## Dataset
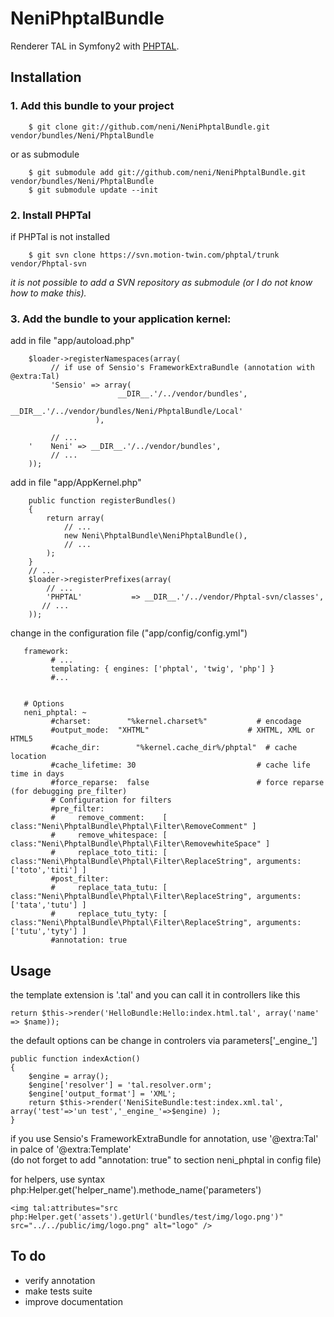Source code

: NeniPhptalBundle
================

Renderer TAL in Symfony2 with [PHPTAL](http://phptal.org/).



## Installation



### 1. Add this bundle to your project

        $ git clone git://github.com/neni/NeniPhptalBundle.git vendor/bundles/Neni/PhptalBundle

or as submodule

        $ git submodule add git://github.com/neni/NeniPhptalBundle.git vendor/bundles/Neni/PhptalBundle
        $ git submodule update --init
        

### 2. Install PHPTal

if PHPTal is not installed

        $ git svn clone https://svn.motion-twin.com/phptal/trunk vendor/Phptal-svn


_it is not possible to add a SVN repository as submodule (or I do not know how to make this)._


### 3. Add the bundle to your application kernel:

add in file "app/autoload.php"

        $loader->registerNamespaces(array(
             // if use of Sensio's FrameworkExtraBundle (annotation with @extra:Tal)
             'Sensio' => array(
                            __DIR__.'/../vendor/bundles',
                            __DIR__.'/../vendor/bundles/Neni/PhptalBundle/Local'
                       ),
            
             // ...
        '    Neni' => __DIR__.'/../vendor/bundles',
             // ...
        ));


add in file "app/AppKernel.php"

        public function registerBundles()
        {
            return array(
                // ...
                new Neni\PhptalBundle\NeniPhptalBundle(),
                // ...
            );
        }
        // ...
        $loader->registerPrefixes(array(
            // ...
            'PHPTAL'           => __DIR__.'/../vendor/Phptal-svn/classes',
           // ...
        ));
        


change in the configuration file ("app/config/config.yml")

       framework:
             # ...
             templating: { engines: ['phptal', 'twig', 'php'] }
             #...


       # Options 
       neni_phptal: ~ 
             #charset:        "%kernel.charset%"           # encodage
             #output_mode: 	"XHTML"                      # XHTML, XML or HTML5
             #cache_dir: 		"%kernel.cache_dir%/phptal"  # cache location
             #cache_lifetime: 30                           # cache life time in days
             #force_reparse:  false                        # force reparse (for debugging pre_filter)
             # Configuration for filters
             #pre_filter:
             #     remove_comment:    [ class:"Neni\PhptalBundle\Phptal\Filter\RemoveComment" ]
             #     remove_whitespace: [ class:"Neni\PhptalBundle\Phptal\Filter\RemovewhiteSpace" ]
             #     replace_toto_titi: [ class:"Neni\PhptalBundle\Phptal\Filter\ReplaceString", arguments:['toto','titi'] ]
             #post_filter:
             #     replace_tata_tutu: [ class:"Neni\PhptalBundle\Phptal\Filter\ReplaceString", arguments:['tata','tutu'] ]
             #     replace_tutu_tyty: [ class:"Neni\PhptalBundle\Phptal\Filter\ReplaceString", arguments:['tutu','tyty'] ]
             #annotation: true



## Usage

the template extension is '.tal' and you can call it in controllers like this

    return $this->render('HelloBundle:Hello:index.html.tal', array('name' => $name));

the default options can be change in controlers via parameters['\_engine\_']

    public function indexAction()
    {
        $engine = array();
        $engine['resolver'] = 'tal.resolver.orm';
        $engine['output_format'] = 'XML';
        return $this->render('NeniSiteBundle:test:index.xml.tal', array('test'=>'un test','_engine_'=>$engine) );
    }

if you use Sensio's FrameworkExtraBundle for annotation, use '@extra:Tal' in palce of '@extra:Template'  
(do not forget to add "annotation: true" to section neni_phptal in config file)


for helpers, use syntax php:Helper.get('helper_name').methode_name('parameters')

    <img tal:attributes="src php:Helper.get('assets').getUrl('bundles/test/img/logo.png')" src="../../public/img/logo.png" alt="logo" />





## To do

- verify annotation
- make tests suite
- improve documentation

## What to produce
Send back exactly the lines of the listing above starting at the one with "['phptal', 'twig', 'php']" and ending at the one with "if you use Sensio's", inclusive, and no others.

## Answer section
             templating: { engines: ['phptal', 'twig', 'php'] }
             #...


       # Options 
       neni_phptal: ~ 
             #charset:        "%kernel.charset%"           # encodage
             #output_mode: 	"XHTML"                      # XHTML, XML or HTML5
             #cache_dir: 		"%kernel.cache_dir%/phptal"  # cache location
             #cache_lifetime: 30                           # cache life time in days
             #force_reparse:  false                        # force reparse (for debugging pre_filter)
             # Configuration for filters
             #pre_filter:
             #     remove_comment:    [ class:"Neni\PhptalBundle\Phptal\Filter\RemoveComment" ]
             #     remove_whitespace: [ class:"Neni\PhptalBundle\Phptal\Filter\RemovewhiteSpace" ]
             #     replace_toto_titi: [ class:"Neni\PhptalBundle\Phptal\Filter\ReplaceString", arguments:['toto','titi'] ]
             #post_filter:
             #     replace_tata_tutu: [ class:"Neni\PhptalBundle\Phptal\Filter\ReplaceString", arguments:['tata','tutu'] ]
             #     replace_tutu_tyty: [ class:"Neni\PhptalBundle\Phptal\Filter\ReplaceString", arguments:['tutu','tyty'] ]
             #annotation: true



## Usage

the template extension is '.tal' and you can call it in controllers like this

    return $this->render('HelloBundle:Hello:index.html.tal', array('name' => $name));

the default options can be change in controlers via parameters['\_engine\_']

    public function indexAction()
    {
        $engine = array();
        $engine['resolver'] = 'tal.resolver.orm';
        $engine['output_format'] = 'XML';
        return $this->render('NeniSiteBundle:test:index.xml.tal', array('test'=>'un test','_engine_'=>$engine) );
    }

if you use Sensio's FrameworkExtraBundle for annotation, use '@extra:Tal' in palce of '@extra:Template'  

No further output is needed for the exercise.